Gyeongseong Ilbo (Keijo Nippo) August 31, 1943
Simultaneous lighting raids on gathering spots
Honmachi Police Hunt for Delinquents
“Follow in the spirit of Attu!” Thus, Colonel Yamasaki‘s exalted spirit of loyalty, whose glory shone forth from the hearts of the people, serves as inspiration and encouragement for the hearts of the people on the home front. Now is the time for all 100 million people to rise up. Every single idle person must be exterminated at this time. In order to bring down the hammer on the “neon bugs” that are randomly piling up in Seoul at night, the Honmachi Police Department, led by Chief Masaoka, called an emergency meeting of several dozen members of the Judicial, Higher Police, and field work personnel, including Chief Shōji and other high officials. The police then carried out a simultaneous hunt for delinquents throughout the entire area covering Meiji-chō (now Myeong-dong), the Honmachi belt through Shin-machi (now Mukjeong-dong), Namiki-chō (now Ssangnim-dong), Sōkei Temple (now on Dongguk University campus), and Namsan Park on both August 28th and 29th.
More than 50 men were rounded up, including rebellious intellectuals who were found very drunk in the neon district, herds of students who spent their idle time in corners of coffee shops ignoring the autumn training season, and insolent fellows wriggling around like bugs in the darkness of the parks late at night. About half were detained, and the rest were released after strict admonition. The Honmachi Police Department’s wise decision to clear out the idle population attracted a great deal of attention. Among the drunks in Shin-machi were Yoshio Umada (pseudonym, 40-years-old), an engineer for a certain government agency, paper retailer Sōki Minami (26-years-old) of Jongno-3-chōme, who is thought to be a regular of a certain amusement center at Honmachi 5-chōme, and over ten others who were taken away chained together in a single file.

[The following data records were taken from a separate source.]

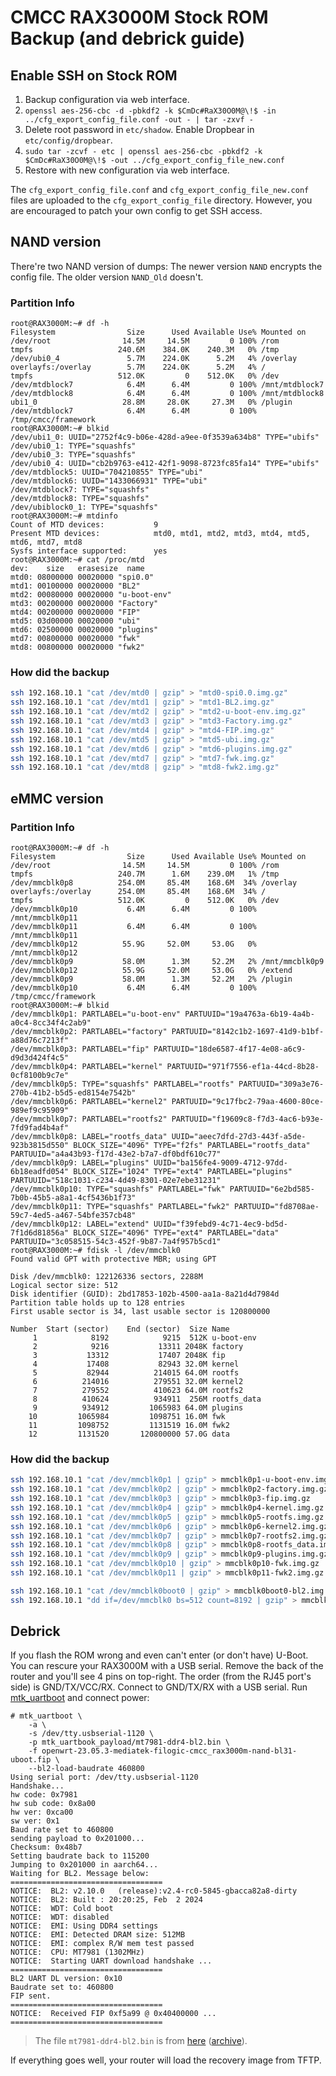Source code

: # CMCC RAX3000M Stock ROM Backup (and debrick guide)

## Enable SSH on Stock ROM

1. Backup configuration via web interface.
2. `openssl aes-256-cbc -d -pbkdf2 -k $CmDc#RaX30O0M@\!$ -in ../cfg_export_config_file.conf -out - | tar -zxvf -`
3. Delete root password in `etc/shadow`. Enable Dropbear in `etc/config/dropbear`.
4. `sudo tar -zcvf - etc | openssl aes-256-cbc -pbkdf2 -k $CmDc#RaX30O0M@\!$ -out ../cfg_export_config_file_new.conf`
5. Restore with new configuration via web interface.

The `cfg_export_config_file.conf` and `cfg_export_config_file_new.conf` files are uploaded to the `cfg_export_config_file` directory. However, you are encouraged to patch your own config to get SSH access.

## NAND version

There're two NAND version of dumps: The newer version `NAND` encrypts the config file. The older version `NAND_Old` doesn't.

### Partition Info

```
root@RAX3000M:~# df -h
Filesystem                Size      Used Available Use% Mounted on
/dev/root                14.5M     14.5M         0 100% /rom
tmpfs                   240.6M    384.0K    240.3M   0% /tmp
/dev/ubi0_4               5.7M    224.0K      5.2M   4% /overlay
overlayfs:/overlay        5.7M    224.0K      5.2M   4% /
tmpfs                   512.0K         0    512.0K   0% /dev
/dev/mtdblock7            6.4M      6.4M         0 100% /mnt/mtdblock7
/dev/mtdblock8            6.4M      6.4M         0 100% /mnt/mtdblock8
ubi1_0                   28.8M     28.0K     27.3M   0% /plugin
/dev/mtdblock7            6.4M      6.4M         0 100% /tmp/cmcc/framework
root@RAX3000M:~# blkid
/dev/ubi1_0: UUID="2752f4c9-b06e-428d-a9ee-0f3539a634b8" TYPE="ubifs"
/dev/ubi0_1: TYPE="squashfs"
/dev/ubi0_3: TYPE="squashfs"
/dev/ubi0_4: UUID="cb2b9763-e412-42f1-9098-8723fc85fa14" TYPE="ubifs"
/dev/mtdblock5: UUID="704210855" TYPE="ubi"
/dev/mtdblock6: UUID="1433066931" TYPE="ubi"
/dev/mtdblock7: TYPE="squashfs"
/dev/mtdblock8: TYPE="squashfs"
/dev/ubiblock0_1: TYPE="squashfs"
root@RAX3000M:~# mtdinfo
Count of MTD devices:           9
Present MTD devices:            mtd0, mtd1, mtd2, mtd3, mtd4, mtd5, mtd6, mtd7, mtd8
Sysfs interface supported:      yes
root@RAX3000M:~# cat /proc/mtd
dev:    size   erasesize  name
mtd0: 08000000 00020000 "spi0.0"
mtd1: 00100000 00020000 "BL2"
mtd2: 00080000 00020000 "u-boot-env"
mtd3: 00200000 00020000 "Factory"
mtd4: 00200000 00020000 "FIP"
mtd5: 03d00000 00020000 "ubi"
mtd6: 02500000 00020000 "plugins"
mtd7: 00800000 00020000 "fwk"
mtd8: 00800000 00020000 "fwk2"
```

### How did the backup

```bash
ssh 192.168.10.1 "cat /dev/mtd0 | gzip" > "mtd0-spi0.0.img.gz"
ssh 192.168.10.1 "cat /dev/mtd1 | gzip" > "mtd1-BL2.img.gz"
ssh 192.168.10.1 "cat /dev/mtd2 | gzip" > "mtd2-u-boot-env.img.gz"
ssh 192.168.10.1 "cat /dev/mtd3 | gzip" > "mtd3-Factory.img.gz"
ssh 192.168.10.1 "cat /dev/mtd4 | gzip" > "mtd4-FIP.img.gz"
ssh 192.168.10.1 "cat /dev/mtd5 | gzip" > "mtd5-ubi.img.gz"
ssh 192.168.10.1 "cat /dev/mtd6 | gzip" > "mtd6-plugins.img.gz"
ssh 192.168.10.1 "cat /dev/mtd7 | gzip" > "mtd7-fwk.img.gz"
ssh 192.168.10.1 "cat /dev/mtd8 | gzip" > "mtd8-fwk2.img.gz"
```

## eMMC version

### Partition Info

```
root@RAX3000M:~# df -h
Filesystem                Size      Used Available Use% Mounted on
/dev/root                14.5M     14.5M         0 100% /rom
tmpfs                   240.7M      1.6M    239.0M   1% /tmp
/dev/mmcblk0p8          254.0M     85.4M    168.6M  34% /overlay
overlayfs:/overlay      254.0M     85.4M    168.6M  34% /
tmpfs                   512.0K         0    512.0K   0% /dev
/dev/mmcblk0p10           6.4M      6.4M         0 100% /mnt/mmcblk0p11
/dev/mmcblk0p11           6.4M      6.4M         0 100% /mnt/mmcblk0p11
/dev/mmcblk0p12          55.9G     52.0M     53.0G   0% /mnt/mmcblk0p12
/dev/mmcblk0p9           58.0M      1.3M     52.2M   2% /mnt/mmcblk0p9
/dev/mmcblk0p12          55.9G     52.0M     53.0G   0% /extend
/dev/mmcblk0p9           58.0M      1.3M     52.2M   2% /plugin
/dev/mmcblk0p10           6.4M      6.4M         0 100% /tmp/cmcc/framework
root@RAX3000M:~# blkid
/dev/mmcblk0p1: PARTLABEL="u-boot-env" PARTUUID="19a4763a-6b19-4a4b-a0c4-8cc34f4c2ab9"
/dev/mmcblk0p2: PARTLABEL="factory" PARTUUID="8142c1b2-1697-41d9-b1bf-a88d76c7213f"
/dev/mmcblk0p3: PARTLABEL="fip" PARTUUID="18de6587-4f17-4e08-a6c9-d9d3d424f4c5"
/dev/mmcblk0p4: PARTLABEL="kernel" PARTUUID="971f7556-ef1a-44cd-8b28-0cf8100b9c7e"
/dev/mmcblk0p5: TYPE="squashfs" PARTLABEL="rootfs" PARTUUID="309a3e76-270b-41b2-b5d5-ed8154e7542b"
/dev/mmcblk0p6: PARTLABEL="kernel2" PARTUUID="9c17fbc2-79aa-4600-80ce-989ef9c95909"
/dev/mmcblk0p7: PARTLABEL="rootfs2" PARTUUID="f19609c8-f7d3-4ac6-b93e-7fd9fad4b4af"
/dev/mmcblk0p8: LABEL="rootfs_data" UUID="aeec7dfd-27d3-443f-a5de-923b3815d550" BLOCK_SIZE="4096" TYPE="f2fs" PARTLABEL="rootfs_data" PARTUUID="a4a43b93-f17d-43e2-b7a7-df0bdf610c77"
/dev/mmcblk0p9: LABEL="plugins" UUID="ba156fe4-9009-4712-97dd-6b18eadfd054" BLOCK_SIZE="1024" TYPE="ext4" PARTLABEL="plugins" PARTUUID="518c1031-c234-4d49-8301-02e7ebe31231"
/dev/mmcblk0p10: TYPE="squashfs" PARTLABEL="fwk" PARTUUID="6e2bd585-7b0b-45b5-a8a1-4cf5436b1f73"
/dev/mmcblk0p11: TYPE="squashfs" PARTLABEL="fwk2" PARTUUID="fd8708ae-59c7-4ed5-a467-54bfe357cb48"
/dev/mmcblk0p12: LABEL="extend" UUID="f39febd9-4c71-4ec9-bd5d-7f1d6d81856a" BLOCK_SIZE="4096" TYPE="ext4" PARTLABEL="data" PARTUUID="3c058515-54c3-452f-9b87-7a4f957b5cd1"
root@RAX3000M:~# fdisk -l /dev/mmcblk0
Found valid GPT with protective MBR; using GPT

Disk /dev/mmcblk0: 122126336 sectors, 2288M
Logical sector size: 512
Disk identifier (GUID): 2bd17853-102b-4500-aa1a-8a21d4d7984d
Partition table holds up to 128 entries
First usable sector is 34, last usable sector is 120800000

Number  Start (sector)    End (sector)  Size Name
     1            8192            9215  512K u-boot-env
     2            9216           13311 2048K factory
     3           13312           17407 2048K fip
     4           17408           82943 32.0M kernel
     5           82944          214015 64.0M rootfs
     6          214016          279551 32.0M kernel2
     7          279552          410623 64.0M rootfs2
     8          410624          934911  256M rootfs_data
     9          934912         1065983 64.0M plugins
    10         1065984         1098751 16.0M fwk
    11         1098752         1131519 16.0M fwk2
    12         1131520       120800000 57.0G data
```

### How did the backup

```bash
ssh 192.168.10.1 "cat /dev/mmcblk0p1 | gzip" > mmcblk0p1-u-boot-env.img.gz
ssh 192.168.10.1 "cat /dev/mmcblk0p2 | gzip" > mmcblk0p2-factory.img.gz
ssh 192.168.10.1 "cat /dev/mmcblk0p3 | gzip" > mmcblk0p3-fip.img.gz
ssh 192.168.10.1 "cat /dev/mmcblk0p4 | gzip" > mmcblk0p4-kernel.img.gz
ssh 192.168.10.1 "cat /dev/mmcblk0p5 | gzip" > mmcblk0p5-rootfs.img.gz
ssh 192.168.10.1 "cat /dev/mmcblk0p6 | gzip" > mmcblk0p6-kernel2.img.gz
ssh 192.168.10.1 "cat /dev/mmcblk0p7 | gzip" > mmcblk0p7-rootfs2.img.gz
ssh 192.168.10.1 "cat /dev/mmcblk0p8 | gzip" > mmcblk0p8-rootfs_data.img.gz
ssh 192.168.10.1 "cat /dev/mmcblk0p9 | gzip" > mmcblk0p9-plugins.img.gz
ssh 192.168.10.1 "cat /dev/mmcblk0p10 | gzip" > mmcblk0p10-fwk.img.gz
ssh 192.168.10.1 "cat /dev/mmcblk0p11 | gzip" > mmcblk0p11-fwk2.img.gz

ssh 192.168.10.1 "cat /dev/mmcblk0boot0 | gzip" > mmcblk0boot0-bl2.img.gz
ssh 192.168.10.1 "dd if=/dev/mmcblk0 bs=512 count=8192 | gzip" > mmcblk0-gpt.img.gz
```

## Debrick

If you flash the ROM wrong and even can't enter (or don't have) U-Boot. You can rescure your RAX3000M with a USB serial. Remove the back of the router and you'll see 4 pins on top-right. The order (from the RJ45 port's side) is GND/TX/VCC/RX. Connect to GND/TX/RX with a USB serial. Run [mtk_uartboot](https://github.com/981213/mtk_uartboot) and connect power:

```
# mtk_uartboot \
    -a \
    -s /dev/tty.usbserial-1120 \
    -p mtk_uartbook_payload/mt7981-ddr4-bl2.bin \
    -f openwrt-23.05.3-mediatek-filogic-cmcc_rax3000m-nand-bl31-uboot.fip \
    --bl2-load-baudrate 460800
Using serial port: /dev/tty.usbserial-1120
Handshake...
hw code: 0x7981
hw sub code: 0x8a00
hw ver: 0xca00
sw ver: 0x1
Baud rate set to 460800
sending payload to 0x201000...
Checksum: 0x48b7
Setting baudrate back to 115200
Jumping to 0x201000 in aarch64...
Waiting for BL2. Message below:
==================================
NOTICE:  BL2: v2.10.0   (release):v2.4-rc0-5845-gbacca82a8-dirty
NOTICE:  BL2: Built : 20:20:25, Feb  2 2024
NOTICE:  WDT: Cold boot
NOTICE:  WDT: disabled
NOTICE:  EMI: Using DDR4 settings
NOTICE:  EMI: Detected DRAM size: 512MB
NOTICE:  EMI: complex R/W mem test passed
NOTICE:  CPU: MT7981 (1302MHz)
NOTICE:  Starting UART download handshake ...
==================================
BL2 UART DL version: 0x10
Baudrate set to: 460800
FIP sent.
==================================
NOTICE:  Received FIP 0xf5a99 @ 0x40400000 ...
==================================
```

> The file `mt7981-ddr4-bl2.bin` is from [here](https://www.cnblogs.com/p123/p/18046679) ([archive](https://archive.is/FpsqX)).

If everything goes well, your router will load the recovery image from TFTP.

There were many male students from specialized schools in Seoul, and there was a surprisingly large number of students who had returned home from mainland Japan, including two students from Tokyo Women’s College. A group of three delinquent girls who frequented a certain coffee shop in Namsan-dong, a bank employee, a film distributor, and many other intellectuals were arrested. They were caught by surprise, and we will continue this and other efforts in the future to clean up the idle population.
Tobacco Retailers Perform Volunteer Work
1,000 of the 1,100 tobacco retailers in Seoul, who have sold cigarettes for a long time but have never experienced firsthand how cigarettes are actually manufactured, will perform volunteer work at the Uiju Street (now Tongil-ro) and Inui-dong factories for 20 days, excluding Sundays and holidays, starting on September 1. A total of 1,000 workers, including 800 workers at the Uiju Street factory who will serve for 16 days, and 200 workers at the Inui-dong factory who will serve for four days, will work from 7 a.m. to 5 p.m. every day among the male and female workers to learn the actual production of cigarettes and increase production, so that they can appreciate the hard work of the laborers.